• **What to produce**: Return all lines from the entries below in which the word "secure" is present.

(Saved data entries)
= Beginning of Section =

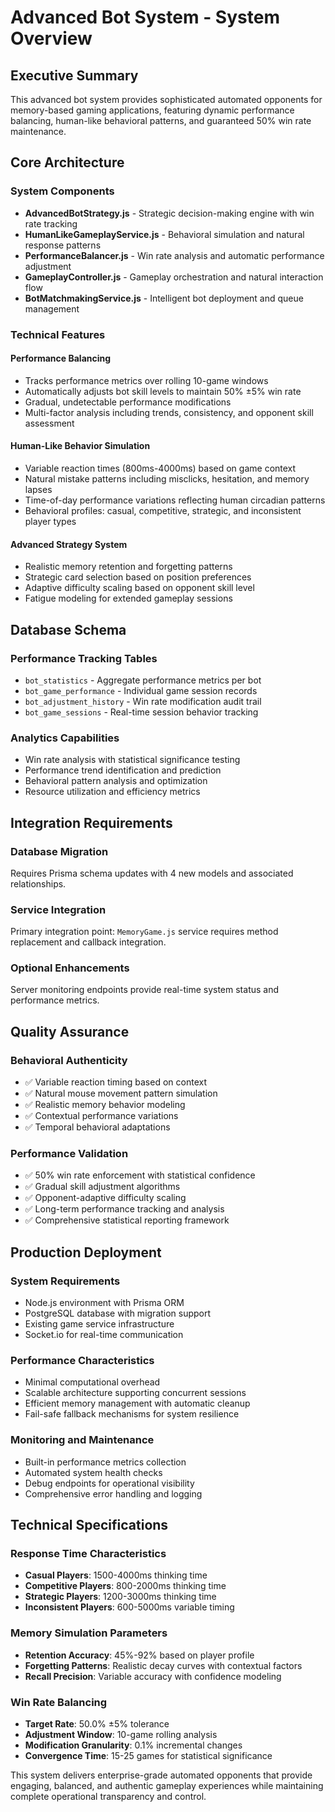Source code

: # Advanced Bot System - System Overview

## Executive Summary

This advanced bot system provides sophisticated automated opponents for memory-based gaming applications, featuring dynamic performance balancing, human-like behavioral patterns, and guaranteed 50% win rate maintenance.

## Core Architecture

### System Components

- **AdvancedBotStrategy.js** - Strategic decision-making engine with win rate tracking
- **HumanLikeGameplayService.js** - Behavioral simulation and natural response patterns  
- **PerformanceBalancer.js** - Win rate analysis and automatic performance adjustment
- **GameplayController.js** - Gameplay orchestration and natural interaction flow
- **BotMatchmakingService.js** - Intelligent bot deployment and queue management

### Technical Features

#### Performance Balancing
- Tracks performance metrics over rolling 10-game windows
- Automatically adjusts bot skill levels to maintain 50% ±5% win rate
- Gradual, undetectable performance modifications
- Multi-factor analysis including trends, consistency, and opponent skill assessment

#### Human-Like Behavior Simulation
- Variable reaction times (800ms-4000ms) based on game context
- Natural mistake patterns including misclicks, hesitation, and memory lapses
- Time-of-day performance variations reflecting human circadian patterns
- Behavioral profiles: casual, competitive, strategic, and inconsistent player types

#### Advanced Strategy System
- Realistic memory retention and forgetting patterns
- Strategic card selection based on position preferences
- Adaptive difficulty scaling based on opponent skill level
- Fatigue modeling for extended gameplay sessions

## Database Schema

### Performance Tracking Tables
- `bot_statistics` - Aggregate performance metrics per bot
- `bot_game_performance` - Individual game session records
- `bot_adjustment_history` - Win rate modification audit trail
- `bot_game_sessions` - Real-time session behavior tracking

### Analytics Capabilities
- Win rate analysis with statistical significance testing
- Performance trend identification and prediction
- Behavioral pattern analysis and optimization
- Resource utilization and efficiency metrics

## Integration Requirements

### Database Migration
Requires Prisma schema updates with 4 new models and associated relationships.

### Service Integration
Primary integration point: `MemoryGame.js` service requires method replacement and callback integration.

### Optional Enhancements
Server monitoring endpoints provide real-time system status and performance metrics.

## Quality Assurance

### Behavioral Authenticity
- ✅ Variable reaction timing based on context
- ✅ Natural mouse movement pattern simulation
- ✅ Realistic memory behavior modeling
- ✅ Contextual performance variations
- ✅ Temporal behavioral adaptations

### Performance Validation
- ✅ 50% win rate enforcement with statistical confidence
- ✅ Gradual skill adjustment algorithms
- ✅ Opponent-adaptive difficulty scaling
- ✅ Long-term performance tracking and analysis
- ✅ Comprehensive statistical reporting framework

## Production Deployment

### System Requirements
- Node.js environment with Prisma ORM
- PostgreSQL database with migration support
- Existing game service infrastructure
- Socket.io for real-time communication

### Performance Characteristics
- Minimal computational overhead
- Scalable architecture supporting concurrent sessions
- Efficient memory management with automatic cleanup
- Fail-safe fallback mechanisms for system resilience

### Monitoring and Maintenance
- Built-in performance metrics collection
- Automated system health checks
- Debug endpoints for operational visibility
- Comprehensive error handling and logging

## Technical Specifications

### Response Time Characteristics
- **Casual Players**: 1500-4000ms thinking time
- **Competitive Players**: 800-2000ms thinking time
- **Strategic Players**: 1200-3000ms thinking time
- **Inconsistent Players**: 600-5000ms variable timing

### Memory Simulation Parameters
- **Retention Accuracy**: 45%-92% based on player profile
- **Forgetting Patterns**: Realistic decay curves with contextual factors
- **Recall Precision**: Variable accuracy with confidence modeling

### Win Rate Balancing
- **Target Rate**: 50.0% ±5% tolerance
- **Adjustment Window**: 10-game rolling analysis
- **Modification Granularity**: 0.1% incremental changes
- **Convergence Time**: 15-25 games for statistical significance

This system delivers enterprise-grade automated opponents that provide engaging, balanced, and authentic gameplay experiences while maintaining complete operational transparency and control.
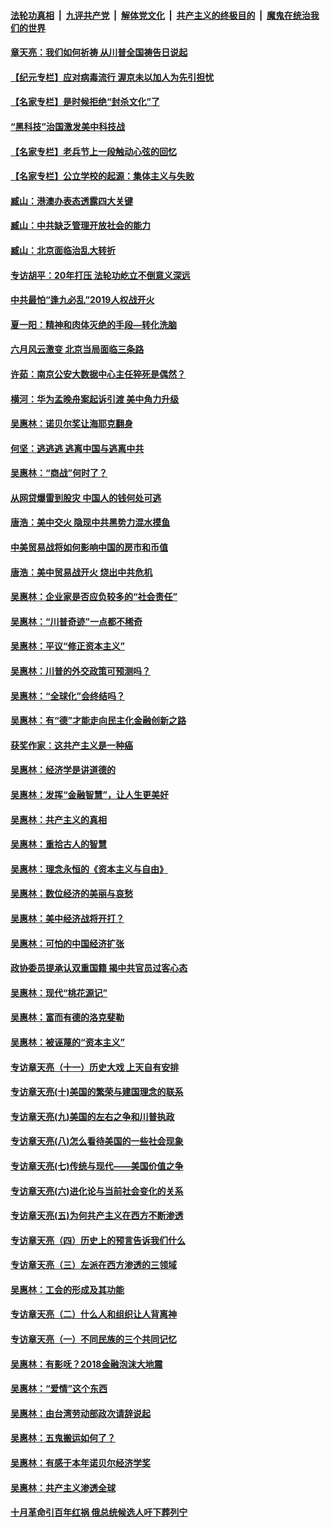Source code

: ####  [法轮功真相](../../../../basic/blob/master/README.md?t=06211802) &nbsp;|&nbsp; [九评共产党](../../../../9ping.md/blob/master/README.md?t=06211802) &nbsp;|&nbsp; [解体党文化](../../../../jtdwh.md/blob/master/README.md?t=06211802)  &nbsp;|&nbsp; [共产主义的终极目的](../../../../gczydzjmd.md/blob/master/README.md?t=06211802) &nbsp;|&nbsp; [魔鬼在统治我们的世界](../../../../mgztzwmdsj.md/blob/master/README.md?t=06211802) 

#### [章天亮：我们如何祈祷 从川普全国祷告日说起](../pages/nsc423/n11944627.md?t=06211802) 

#### [【纪元专栏】应对病毒流行 渥京未以加人为先引担忧](../pages/nsc423/n11875714.md?t=06211802) 

#### [【名家专栏】是时候拒绝“封杀文化”了](../pages/nsc423/n11814093.md?t=06211802) 

#### [“黑科技”治国激发美中科技战](../pages/nsc423/n11638056.md?t=06211802) 

#### [【名家专栏】老兵节上一段触动心弦的回忆](../pages/nsc423/n11646016.md?t=06211802) 

#### [【名家专栏】公立学校的起源：集体主义与失败](../pages/nsc423/n11601833.md?t=06211802) 

#### [臧山：港澳办表态透露四大关键](../pages/nsc423/n11421628.md?t=06211802) 

#### [臧山：中共缺乏管理开放社会的能力](../pages/nsc423/n11407457.md?t=06211802) 

#### [臧山：北京面临治乱大转折](../pages/nsc423/n11406895.md?t=06211802) 

#### [专访胡平：20年打压 法轮功屹立不倒意义深远](../pages/nsc423/n11398800.md?t=06211802) 

#### [中共最怕“逢九必乱”2019人权战开火](../pages/nsc423/n11385248.md?t=06211802) 

#### [夏一阳：精神和肉体灭绝的手段—转化洗脑](../pages/nsc423/n11368250.md?t=06211802) 

#### [六月风云激变 北京当局面临三条路](../pages/nsc423/n11313668.md?t=06211802) 

#### [许茹：南京公安大数据中心主任猝死是偶然？](../pages/nsc423/n11064744.md?t=06211802) 

#### [横河：华为孟晚舟案起诉引渡 美中角力升级](../pages/nsc423/n11027230.md?t=06211802) 

#### [吴惠林：诺贝尔奖让海耶克翻身](../pages/nsc423/n10890049.md?t=06211802) 

#### [何坚：逃逃逃 逃离中国与逃离中共](../pages/nsc423/n10592891.md?t=06211802) 

#### [吴惠林：“商战”何时了？](../pages/nsc423/n10573558.md?t=06211802) 

#### [从网贷爆雷到股灾 中国人的钱何处可逃](../pages/nsc423/n10572800.md?t=06211802) 

#### [唐浩：美中交火 隐现中共黑势力混水摸鱼](../pages/nsc423/n10544040.md?t=06211802) 

#### [中美贸易战将如何影响中国的房市和币值](../pages/nsc423/n10543697.md?t=06211802) 

#### [唐浩：美中贸易战开火 烧出中共危机](../pages/nsc423/n10540126.md?t=06211802) 

#### [吴惠林：企业家是否应负较多的“社会责任”](../pages/nsc423/n10535022.md?t=06211802) 

#### [吴惠林：“川普奇迹”一点都不稀奇](../pages/nsc423/n10512808.md?t=06211802) 

#### [吴惠林：平议“修正资本主义”](../pages/nsc423/n10495724.md?t=06211802) 

#### [吴惠林：川普的外交政策可预测吗？](../pages/nsc423/n10462387.md?t=06211802) 

#### [吴惠林：“全球化”会终结吗？](../pages/nsc423/n10452838.md?t=06211802) 

#### [吴惠林：有“德”才能走向民主化金融创新之路](../pages/nsc423/n10432292.md?t=06211802) 

#### [获奖作家：这共产主义是一种癌](../pages/nsc423/n10431541.md?t=06211802) 

#### [吴惠林：经济学是讲道德的](../pages/nsc423/n10398014.md?t=06211802) 

#### [吴惠林：发挥“金融智慧”，让人生更美好](../pages/nsc423/n10375019.md?t=06211802) 

#### [吴惠林：共产主义的真相](../pages/nsc423/n10351394.md?t=06211802) 

#### [吴惠林：重拾古人的智慧](../pages/nsc423/n10337691.md?t=06211802) 

#### [吴惠林：理念永恒的《资本主义与自由》](../pages/nsc423/n10316274.md?t=06211802) 

#### [吴惠林：数位经济的美丽与哀愁](../pages/nsc423/n10292946.md?t=06211802) 

#### [吴惠林：美中经济战将开打？](../pages/nsc423/n10258825.md?t=06211802) 

#### [吴惠林：可怕的中国经济扩张](../pages/nsc423/n10219147.md?t=06211802) 

#### [政协委员提承认双重国籍 揭中共官员过客心态](../pages/nsc423/n10208809.md?t=06211802) 

#### [吴惠林：现代“桃花源记”](../pages/nsc423/n10185234.md?t=06211802) 

#### [吴惠林：富而有德的洛克斐勒](../pages/nsc423/n10142264.md?t=06211802) 

#### [吴惠林：被诬蔑的“资本主义”](../pages/nsc423/n10124816.md?t=06211802) 

#### [专访章天亮（十一）历史大戏 上天自有安排](../pages/nsc423/n10094905.md?t=06211802) 

#### [专访章天亮(十)美国的繁荣与建国理念的联系](../pages/nsc423/n10094899.md?t=06211802) 

#### [专访章天亮(九)美国的左右之争和川普执政](../pages/nsc423/n10094889.md?t=06211802) 

#### [专访章天亮(八)怎么看待美国的一些社会现象](../pages/nsc423/n10094857.md?t=06211802) 

#### [专访章天亮(七)传统与现代——美国价值之争](../pages/nsc423/n10093140.md?t=06211802) 

#### [专访章天亮(六)进化论与当前社会变化的关系](../pages/nsc423/n10092036.md?t=06211802) 

#### [专访章天亮(五)为何共产主义在西方不断渗透](../pages/nsc423/n10083620.md?t=06211802) 

#### [专访章天亮（四）历史上的预言告诉我们什么](../pages/nsc423/n10083606.md?t=06211802) 

#### [专访章天亮（三）左派在西方渗透的三领域](../pages/nsc423/n10081115.md?t=06211802) 

#### [吴惠林：工会的形成及其功能](../pages/nsc423/n10080633.md?t=06211802) 

#### [专访章天亮（二）什么人和组织让人背离神](../pages/nsc423/n10076637.md?t=06211802) 

#### [专访章天亮（一）不同民族的三个共同记忆](../pages/nsc423/n10074188.md?t=06211802) 

#### [吴惠林：有影呒？2018金融泡沫大地震](../pages/nsc423/n10040534.md?t=06211802) 

#### [吴惠林：“爱情”这个东西](../pages/nsc423/n10019423.md?t=06211802) 

#### [吴惠林：由台湾劳动部政次请辞说起](../pages/nsc423/n9979679.md?t=06211802) 

#### [吴惠林：五鬼搬运如何了？](../pages/nsc423/n9925338.md?t=06211802) 

#### [吴惠林：有感于本年诺贝尔经济学奖](../pages/nsc423/n9871883.md?t=06211802) 

#### [吴惠林：共产主义渗透全球](../pages/nsc423/n9812748.md?t=06211802) 

#### [十月革命引百年红祸 俄总统候选人吁下葬列宁](../pages/nsc423/n9810182.md?t=06211802) 

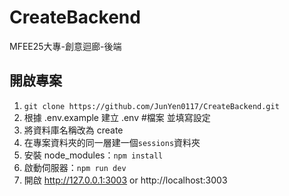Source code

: # CreateBackend
MFEE25大專-創意迴廊-後端

## 開啟專案
1. `git clone https://github.com/JunYen0117/CreateBackend.git`
2. 根據 .env.example 建立 .env #檔案 並填寫設定
3. 將資料庫名稱改為 create
4. 在專案資料夾的同一層建一個`sessions`資料夾
5. 安裝 node_modules：`npm install`
6. 啟動伺服器：`npm run dev`
7. 開啟 http://127.0.0.1:3003 or http://localhost:3003
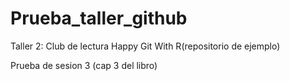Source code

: # Prueba_taller_github

Taller 2: Club de lectura Happy Git With R(repositorio de ejemplo)

Prueba de sesion 3 (cap 3 del libro)

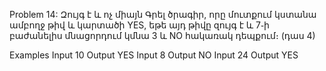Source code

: Problem 14: Զույգ է և ոչ միայն
Գրել ծրագիր, որը մուտքում կստանա ամբողջ թիվ և կարտածի YES, եթե այդ թիվը զույգ է և 7֊ի բաժանելիս մնացորդում կմնա 3 և NO հակառակ դեպքում։ (դաս 4)

Examples
Input
10
Output
YES
Input
8
Output
NO
Input
24
Output
YES
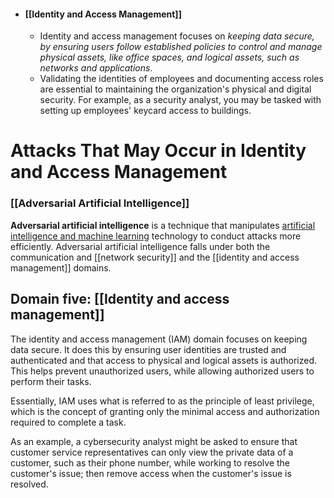 - #### [[Identity and Access Management]]
	- Identity and access management focuses on *keeping data secure, by ensuring users follow established policies to control and manage physical assets, like office spaces, and logical assets, such as networks and applications*. 
	- Validating the identities of employees and documenting access roles are essential to maintaining the organization's physical and digital security. For example, as a security analyst, you may be tasked with setting up employees' keycard access to buildings.

# Attacks That May Occur in Identity and Access Management
### **[[Adversarial Artificial Intelligence]]**

**Adversarial artificial intelligence** is a technique that manipulates [artificial intelligence and machine learning](https://www.nccoe.nist.gov/ai/adversarial-machine-learning) technology to conduct attacks more efficiently. Adversarial artificial intelligence falls under both the communication and [[network security]] and the [[identity and access management]] domains.


## Domain five: [[Identity and access management]]

The identity and access management (IAM) domain focuses on keeping data secure. It does this by ensuring user identities are trusted and authenticated and that access to physical and logical assets is authorized. This helps prevent unauthorized users, while allowing authorized users to perform their tasks.

Essentially, IAM uses what is referred to as the principle of least privilege, which is the concept of granting only the minimal access and authorization required to complete a task. 

As an example, a cybersecurity analyst might be asked to ensure that customer service representatives can only view the private data of a customer, such as their phone number, while working to resolve the customer's issue; then remove access when the customer's issue is resolved.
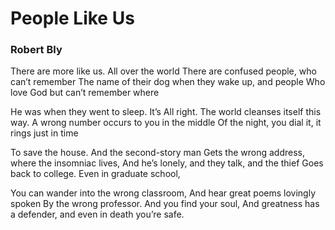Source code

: # People Like Us

### Robert Bly

There are more like us. All over the world
There are confused people, who can’t remember
The name of their dog when they wake up, and people
Who love God but can’t remember where

He was when they went to sleep. It’s
All right. The world cleanses itself this way.
A wrong number occurs to you in the middle
Of the night, you dial it, it rings just in time

To save the house. And the second-story man
Gets the wrong address, where the insomniac lives,
And he’s lonely, and they talk, and the thief
Goes back to college. Even in graduate school,

You can wander into the wrong classroom,
And hear great poems lovingly spoken
By the wrong professor. And you find your soul,
And greatness has a defender, and even in death you’re safe.

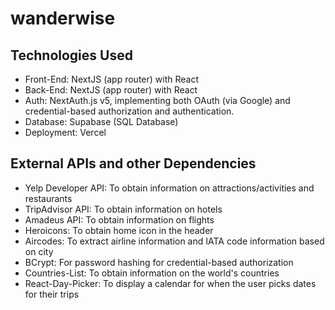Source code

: # wanderwise
## Technologies Used
- Front-End: NextJS (app router) with React
- Back-End: NextJS (app router) with React
- Auth: NextAuth.js v5, implementing both OAuth (via Google) and credential-based authorization and authentication.
- Database: Supabase (SQL Database)
- Deployment: Vercel
## External APIs and other Dependencies
- Yelp Developer API: To obtain information on attractions/activities and restaurants
- TripAdvisor API: To obtain information on hotels
- Amadeus API: To obtain information on flights
- Heroicons: To obtain home icon in the header
- Aircodes: To extract airline information and IATA code information based on city
- BCrypt: For password hashing for credential-based authorization
- Countries-List: To obtain information on the world's countries
- React-Day-Picker: To display a calendar for when the user picks dates for their trips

= End of Section =

• **Response to this exercise**:
	- Identity and access management focuses on *keeping data secure, by ensuring users follow established policies to control and manage physical assets, like office spaces, and logical assets, such as networks and applications*. 
The identity and access management (IAM) domain focuses on keeping data secure. It does this by ensuring user identities are trusted and authenticated and that access to physical and logical assets is authorized. This helps prevent unauthorized users, while allowing authorized users to perform their tasks.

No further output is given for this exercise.